D’où vient votre intérêt pour cette communauté?

Je connais la Roumanie depuis 1990, après la chute de Ceausescu. Je suis allé apporter du matériel de construction pour un orphelinat dans la ville de Gherla. Puis avec des amis, nous avons fondé une association d’aide à la Roumanie. Nous sommes présents depuis plus de vingt ans et avons un taux de réussite élevé. Tout le monde connaît nos exigences. Nous aidons notamment un collège où les Roms sont acceptés, ce qui n’est pas le cas partout. Les responsables mettent un bus scolaire à disposition, offrent une collation aux enfants le matin, assurent un soutien pour les leçons après l’école… De tels systèmes d’incitation devraient être généralisés.

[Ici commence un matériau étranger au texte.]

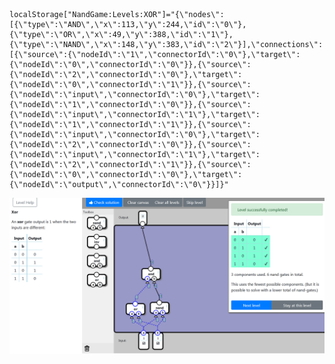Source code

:     localStorage["NandGame:Levels:XOR"]="{\"nodes\":[{\"type\":\"AND\",\"x\":113,\"y\":244,\"id\":\"0\"},{\"type\":\"OR\",\"x\":49,\"y\":388,\"id\":\"1\"},{\"type\":\"NAND\",\"x\":148,\"y\":383,\"id\":\"2\"}],\"connections\":[{\"source\":{\"nodeId\":\"1\",\"connectorId\":\"0\"},\"target\":{\"nodeId\":\"0\",\"connectorId\":\"0\"}},{\"source\":{\"nodeId\":\"2\",\"connectorId\":\"0\"},\"target\":{\"nodeId\":\"0\",\"connectorId\":\"1\"}},{\"source\":{\"nodeId\":\"input\",\"connectorId\":\"0\"},\"target\":{\"nodeId\":\"1\",\"connectorId\":\"0\"}},{\"source\":{\"nodeId\":\"input\",\"connectorId\":\"1\"},\"target\":{\"nodeId\":\"1\",\"connectorId\":\"1\"}},{\"source\":{\"nodeId\":\"input\",\"connectorId\":\"0\"},\"target\":{\"nodeId\":\"2\",\"connectorId\":\"0\"}},{\"source\":{\"nodeId\":\"input\",\"connectorId\":\"1\"},\"target\":{\"nodeId\":\"2\",\"connectorId\":\"1\"}},{\"source\":{\"nodeId\":\"0\",\"connectorId\":\"0\"},\"target\":{\"nodeId\":\"output\",\"connectorId\":\"0\"}}]}"

![3/6](XOR_COMP.png)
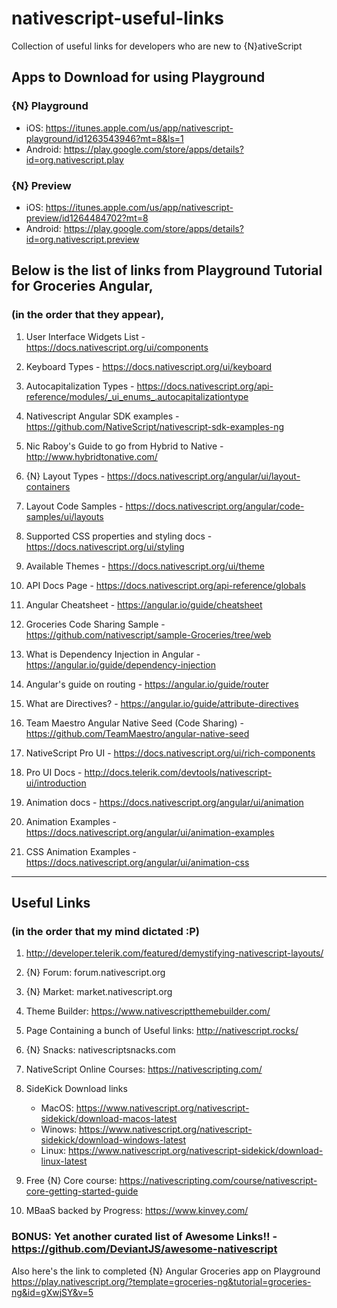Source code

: # nativescript-useful-links
Collection of useful links for developers who are new to {N}ativeScript

## Apps to Download for using Playground
### {N} Playground
   - iOS: https://itunes.apple.com/us/app/nativescript-playground/id1263543946?mt=8&ls=1
   - Android: https://play.google.com/store/apps/details?id=org.nativescript.play

### {N} Preview
   - iOS: https://itunes.apple.com/us/app/nativescript-preview/id1264484702?mt=8
   - Android: https://play.google.com/store/apps/details?id=org.nativescript.preview

## Below is the list of links from Playground Tutorial for Groceries Angular,
### (in the order that they appear),

1. User Interface Widgets List - https://docs.nativescript.org/ui/components

2. Keyboard Types - https://docs.nativescript.org/ui/keyboard

3. Autocapitalization Types - https://docs.nativescript.org/api-reference/modules/_ui_enums_.autocapitalizationtype

4. Nativescript Angular SDK examples - https://github.com/NativeScript/nativescript-sdk-examples-ng

5. Nic Raboy's Guide to go from Hybrid to Native - http://www.hybridtonative.com/

6. {N} Layout Types - https://docs.nativescript.org/angular/ui/layout-containers

7. Layout Code Samples - https://docs.nativescript.org/angular/code-samples/ui/layouts

8. Supported CSS properties and styling docs - https://docs.nativescript.org/ui/styling

9. Available Themes - https://docs.nativescript.org/ui/theme

10. API Docs Page - https://docs.nativescript.org/api-reference/globals

11. Angular Cheatsheet - https://angular.io/guide/cheatsheet

12. Groceries Code Sharing Sample - https://github.com/nativescript/sample-Groceries/tree/web

13. What is Dependency Injection in Angular - https://angular.io/guide/dependency-injection

14. Angular's guide on routing - https://angular.io/guide/router

15. What are Directives? - https://angular.io/guide/attribute-directives

16. Team Maestro Angular Native Seed (Code Sharing) - https://github.com/TeamMaestro/angular-native-seed

17. NativeScript Pro UI - https://docs.nativescript.org/ui/rich-components

18. Pro UI Docs - http://docs.telerik.com/devtools/nativescript-ui/introduction

20. Animation docs - https://docs.nativescript.org/angular/ui/animation

21. Animation Examples - https://docs.nativescript.org/angular/ui/animation-examples

22. CSS Animation Examples - https://docs.nativescript.org/angular/ui/animation-css

************

## Useful Links
### (in the order that my mind dictated :P)

1. http://developer.telerik.com/featured/demystifying-nativescript-layouts/

2. {N} Forum: forum.nativescript.org

3. {N} Market: market.nativescript.org

4. Theme Builder: https://www.nativescriptthemebuilder.com/

5. Page Containing a bunch of Useful links: http://nativescript.rocks/

6. {N} Snacks: nativescriptsnacks.com

7. NativeScript Online Courses: https://nativescripting.com/

8. SideKick Download links
    - MacOS: https://www.nativescript.org/nativescript-sidekick/download-macos-latest
    - Winows: https://www.nativescript.org/nativescript-sidekick/download-windows-latest
    - Linux: https://www.nativescript.org/nativescript-sidekick/download-linux-latest

9. Free {N} Core course: https://nativescripting.com/course/nativescript-core-getting-started-guide

10. MBaaS backed by Progress: https://www.kinvey.com/

### BONUS: Yet another curated list of Awesome Links!! - https://github.com/DeviantJS/awesome-nativescript

Also here's the link to completed {N} Angular Groceries app on Playground
https://play.nativescript.org/?template=groceries-ng&tutorial=groceries-ng&id=gXwjSY&v=5

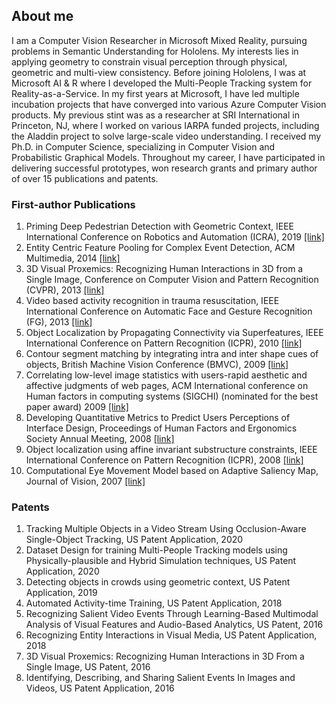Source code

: ## About me

I am a Computer Vision Researcher in Microsoft Mixed Reality, pursuing problems in Semantic Understanding for Hololens. My interests lies in applying geometry to constrain visual perception through physical, geometric and multi-view consistency. Before joining Hololens, I was at Microsoft AI & R where I developed the Multi-People Tracking system for Reality-as-a-Service. In my first years at Microsoft, I have led multiple incubation projects that have converged into various Azure Computer Vision products. My previous stint was as a researcher at SRI International in Princeton, NJ, where I worked on various IARPA funded projects, including the Aladdin project to solve large-scale video understanding. I received my Ph.D. in Computer Science, specializing in Computer Vision and Probabilistic Graphical Models. Throughout my career, I have participated in delivering successful prototypes, won research grants and primary author of over 15 publications and patents.

### First-author Publications

1. Priming Deep Pedestrian Detection with Geometric Context, IEEE International Conference on Robotics and Automation (ICRA), 2019 [[link]](https://ieeexplore.ieee.org/document/8794018)
2. Entity Centric Feature Pooling for Complex Event Detection, ACM Multimedia, 2014 [[link]](https://www.researchgate.net/publication/283606068_Entity_centric_Feature_Pooling_for_Complex_Event_Detection)
3. 3D Visual Proxemics: Recognizing Human Interactions in 3D from a Single Image, Conference on Computer Vision and Pattern Recognition (CVPR), 2013 [[link]](https://www.semanticscholar.org/paper/3D-Visual-Proxemics%3A-Recognizing-Human-Interactions-Chakraborty-Cheng/fec9d2d2805f116d280027938a669cf230c8c290)
4. Video based activity recognition in trauma resuscitation, IEEE International Conference on Automatic Face and Gesture Recognition (FG), 2013 [[link]](https://ieeexplore.ieee.org/document/6553758)
4. Object Localization by Propagating Connectivity via Superfeatures, IEEE International Conference on Pattern Recognition (ICPR), 2010 [[link]](https://ieeexplore.ieee.org/document/5597292)
6. Contour segment matching by integrating intra and inter shape cues of objects, British Machine Vision Conference (BMVC), 2009 [[link]](https://www.semanticscholar.org/paper/Contour-Segment-Matching-by-Integrating-Intra-and-Chakraborty-Elgammal/4720040fc1463a955ee2144dcce4017e3af5f105)
7. Correlating low-level image statistics with users-rapid aesthetic and affective judgments of web pages, ACM International conference on Human factors in computing systems (SIGCHI) (nominated for the best paper award) 2009 [[link]](http://citeseerx.ist.psu.edu/viewdoc/summary?doi=10.1.1.149.1714)
8. Developing Quantitative Metrics to Predict Users Perceptions of Interface Design, Proceedings of Human Factors and Ergonomics Society Annual Meeting, 2008 [[link]](https://www.researchgate.net/publication/230669275_Developing_Quantitative_Metrics_to_Predict_Users'_Perceptions_of_Interface_Design)
9. Object localization using affine invariant substructure constraints, IEEE International Conference on Pattern Recognition (ICPR), 2008 [[link]](https://ieeexplore.ieee.org/document/4761510)
10. Computational Eye Movement Model based on Adaptive Saliency Map, Journal of Vision, 2007 [[link]](https://jov.arvojournals.org/article.aspx?articleid=2135121)

### Patents

1. Tracking Multiple Objects in a Video Stream Using Occlusion-Aware Single-Object Tracking, US Patent Application, 2020 
2. Dataset Design for training Multi-People Tracking models using Physically-plausible and Hybrid Simulation techniques, US Patent Application, 2020
3. Detecting objects in crowds using geometric context, US Patent Application, 2019
3. Automated Activity-time Training, US Patent Application, 2018
4. Recognizing Salient Video Events Through Learning-Based Multimodal Analysis of Visual Features and Audio-Based Analytics, US Patent, 2016
5. Recognizing Entity Interactions in Visual Media, US Patent Application, 2018
6. 3D Visual Proxemics: Recognizing Human Interactions in 3D From a Single Image, US Patent, 2016
7. Identifying, Describing, and Sharing Salient Events In Images and Videos, US Patent Application, 2016
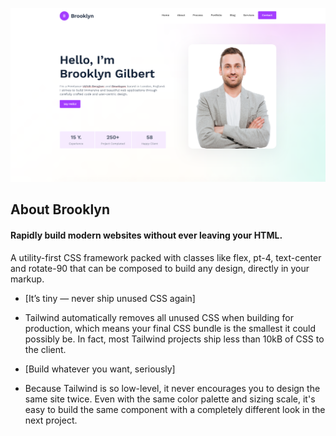 
<p align="center">
    <a href="https://picto-html-single-page-template.netlify.app/">
        <img src="img/screenshort.png" alt="Build Status">
    </a>
</p>

## About Brooklyn 

<h4>Rapidly build modern websites without ever leaving your HTML.</h4>
<p>A utility-first CSS framework packed with classes like flex, pt-4, text-center and rotate-90 that can be composed to build any design, directly in your markup.</p>

<!-- - [Simple, fast routing engine](https://laravel.com/docs/routing). -->
- [It’s tiny — never ship unused CSS again]
- Tailwind automatically removes all unused CSS when building for production, which means your final CSS bundle is the smallest it could possibly be. In fact, most Tailwind projects ship less than 10kB of CSS to the client.
- [Build whatever you want, seriously]

- Because Tailwind is so low-level, it never encourages you to design the same site twice. Even with the same color palette and sizing scale, it's easy to build the same component with a completely different look in the next project.

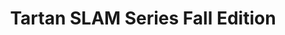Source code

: ---
layout: page
title: Tartan SLAM Series Fall Edition
description: Fall 2021 interactive series of talks, tutorials, and learning on SLAM.
img: assets/img/service/TSS_Fall_Edition.png
redirect: https://theairlab.org/tartanslamseries2/
importance: 3
---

Et nous, que pouvons-nous faire?

Deux francs, c’est juste pour un jour. Les Roms se plaignent de ne plus gagner beaucoup, cela tourne entre 7 fr. et 20 fr. en moyenne. Ce n’est pas avec ce type de revenu qu’on peut avancer. Des organisations comme Terre des hommes sont présentes là-bas depuis longtemps, avec des projets qui tiennent la route. Notamment un projet de scolarisation dans 164 communes. Ils forment des assistants sociaux et des éducateurs, montent des cantines scolaires, pour aider les gens à rester chez eux.

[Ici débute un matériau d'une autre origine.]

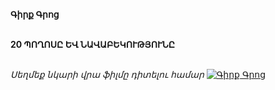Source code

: **Գիրք Գրոց**

\
**20 ՊՈՂՈՍԸ ԵՎ ՆԱՎԱԲԵԿՈՒԹՅՈՒՆԸ**

\
_Սեղմեք նկարի վրա ֆիլմը դիտելու համար_
[![Գիրք Գրոց](https://www.tomsarkgh.am/thumbnails/Photo/bigimage/19/82/08/slug-88219.jpg)](https://www.youtube.com/watch?v=kzk49p2swfw&t=3s)
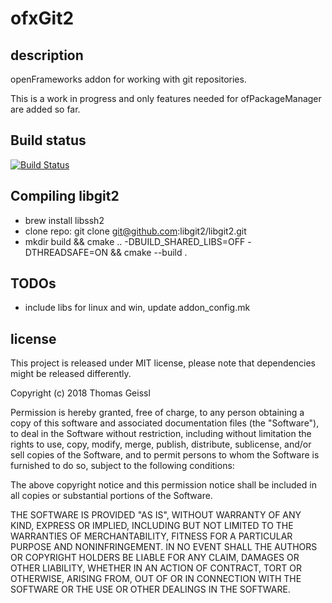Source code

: # ofxGit2

## description
openFrameworks addon for working with git repositories.

This is a work in progress and only features needed for ofPackageManager are added so far.

## Build status
[![Build Status](https://travis-ci.org/thomasgeissl/ofxGit2.svg?branch=master)](https://travis-ci.org/thomasgeissl/ofxGit2)

## Compiling libgit2
* brew install libssh2
* clone repo: git clone git@github.com:libgit2/libgit2.git
* mkdir build && cmake .. -DBUILD_SHARED_LIBS=OFF -DTHREADSAFE=ON && cmake --build .


## TODOs
* include libs for linux and win, update addon_config.mk

## license
This project is released under MIT license, please note that dependencies might be released differently.

Copyright (c) 2018 Thomas Geissl

Permission is hereby granted, free of charge, to any person obtaining a copy of this software and associated documentation files (the "Software"), to deal in the Software without restriction, including without limitation the rights to use, copy, modify, merge, publish, distribute, sublicense, and/or sell copies of the Software, and to permit persons to whom the Software is furnished to do so, subject to the following conditions:

The above copyright notice and this permission notice shall be included in all copies or substantial portions of the Software.

THE SOFTWARE IS PROVIDED "AS IS", WITHOUT WARRANTY OF ANY KIND, EXPRESS OR IMPLIED, INCLUDING BUT NOT LIMITED TO THE WARRANTIES OF MERCHANTABILITY, FITNESS FOR A PARTICULAR PURPOSE AND NONINFRINGEMENT. IN NO EVENT SHALL THE AUTHORS OR COPYRIGHT HOLDERS BE LIABLE FOR ANY CLAIM, DAMAGES OR OTHER LIABILITY, WHETHER IN AN ACTION OF CONTRACT, TORT OR OTHERWISE, ARISING FROM, OUT OF OR IN CONNECTION WITH THE SOFTWARE OR THE USE OR OTHER DEALINGS IN THE SOFTWARE.
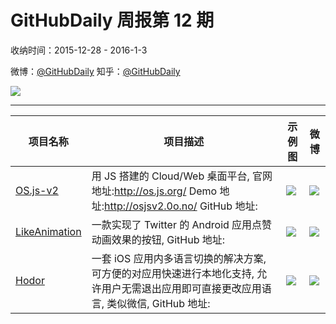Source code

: # GitHubDaily 周报第 12 期

收纳时间：2015-12-28 - 2016-1-3

微博：[@GitHubDaily](https://weibo.com/GitHubDaily)
知乎：[@GitHubDaily](https://www.zhihu.com/people/githubdaily)

![](https://raw.githubusercontent.com/GitHubDaily/GitHubDaily/master/assets/weixin.png)

---

项目名称 | 项目描述 | 示例图 | 微博
--- | --- | --- | ---
[OS.js-v2](status.github_url) | 用 JS 搭建的 Cloud/Web 桌面平台, 官网地址:http://os.js.org/ Demo 地址:http://osjsv2.0o.no/ GitHub 地址: | ![](http://ww4.sinaimg.cn/large/006fiYtfjw1ezmjuug3ghj31hc0u0kdv.jpg) | [![](https://raw.githubusercontent.com/GitHubDaily/GitHubDaily/master/assets/sina_logo.png)](https://weibo.com/5722964389/DbrSd4Vda)
[LikeAnimation](status.github_url) | 一款实现了 Twitter 的 Android 应用点赞动画效果的按钮, GitHub 地址: | ![](http://ww1.sinaimg.cn/large/006fiYtfjw1ezfttheol0g305b05bt9p.gif) | [![](https://raw.githubusercontent.com/GitHubDaily/GitHubDaily/master/assets/sina_logo.png)](https://weibo.com/5722964389/DaGyTb9aX)
[Hodor](status.github_url) | 一套 iOS 应用内多语言切换的解决方案, 可方便的对应用快速进行本地化支持, 允许用户无需退出应用即可直接更改应用语言, 类似微信, GitHub 地址: | ![](http://ww1.sinaimg.cn/large/006fiYtfjw1eze5qlvtqpj31kw12mn1p.jpg) | [![](https://raw.githubusercontent.com/GitHubDaily/GitHubDaily/master/assets/sina_logo.png)](https://weibo.com/5722964389/DaxeT6hof)
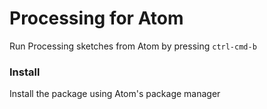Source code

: # Processing for Atom

Run Processing sketches from Atom by pressing `ctrl-cmd-b`

### Install

Install the package using Atom's package manager
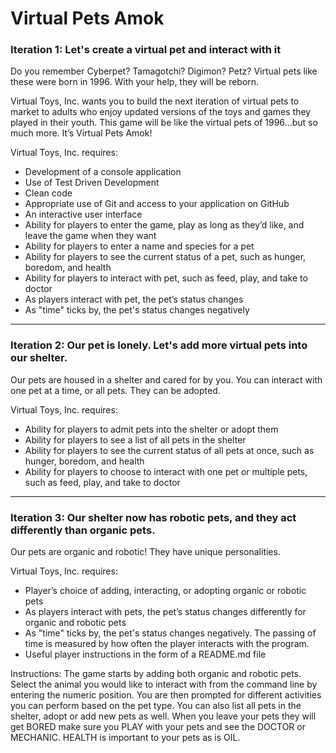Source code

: ﻿# Virtual Pets Amok

### Iteration 1: Let's create a virtual pet and interact with it

Do you remember Cyberpet? Tamagotchi? Digimon? Petz? Virtual pets like these were born in 1996. With your help, they will be reborn.

Virtual Toys, Inc. wants you to build the next iteration of virtual pets to market to adults who enjoy updated versions of the toys and 
games they played in their youth.  This game will be like the virtual pets of 1996...but so much more. It’s Virtual Pets Amok!

Virtual Toys, Inc. requires:

- Development of a console application
- Use of Test Driven Development
- Clean code
- Appropriate use of Git and access to your application on GitHub
- An interactive user interface
- Ability for players to enter the game, play as long as they’d like, and leave the game when they want
- Ability for players to enter a name and species for a pet
- Ability for players to see the current status of a pet, such as hunger, boredom, and health
- Ability for players to interact with pet, such as feed, play, and take to doctor
- As players interact with pet, the pet’s status changes
- As "time" ticks by, the pet's status changes negatively

---- 

### Iteration 2: Our pet is lonely. Let's add more virtual pets into our shelter.

Our pets are housed in a shelter and cared for by you. You can interact with one pet at a time, or all pets. They can be adopted.

Virtual Toys, Inc. requires:

- Ability for players to admit pets into the shelter or adopt them
- Ability for players to see a list of all pets in the shelter
- Ability for players to see the current status of all pets at once, such as hunger, boredom, and health
- Ability for players to choose to interact with one pet or multiple pets, such as feed, play, and take to doctor

---

### Iteration 3: Our shelter now has robotic pets, and they act differently than organic pets.
 
Our pets are organic and robotic! They have unique personalities.

Virtual Toys, Inc. requires:

- Player’s choice of adding, interacting, or adopting organic or robotic pets
- As players interact with pets, the pet’s status changes differently for organic and robotic pets
- As "time" ticks by, the pet's status changes negatively. The passing of time is measured by how often the player interacts with the program.
- Useful player instructions in the form of a README.md file

Instructions: The game starts by adding both organic and robotic pets. Select the animal you would like
to interact with from the command line by entering the numeric position. You are then prompted for different activities you 
can perform based on the pet type. You can also list all pets in the shelter, adopt or add new pets as well. When
you leave your pets they will get BORED make sure you PLAY with your pets and see the DOCTOR or MECHANIC. HEALTH
is important to your pets as is OIL.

Votre foi joue-t-elle un rôle dans votre engagement?

Certainement. Mon éducation chrétienne a joué un rôle dans cette approche d’aide à son prochain. Les Roms sont assez croyants. Par exemple, si je dis: «Déplacez-vous, parce que là, cela ne va pas.» Ils me rétorquent: «Dieu voit ce que vous faites, Il entend ce que vous me dites.» Ils sont présents à l’église Saint-Laurent, qui a trouvé une bonne solution: en inviter plusieurs à un petit repas dans la salle de paroisse après le culte.

Tout le monde se pose la question: «Faut-il donner?»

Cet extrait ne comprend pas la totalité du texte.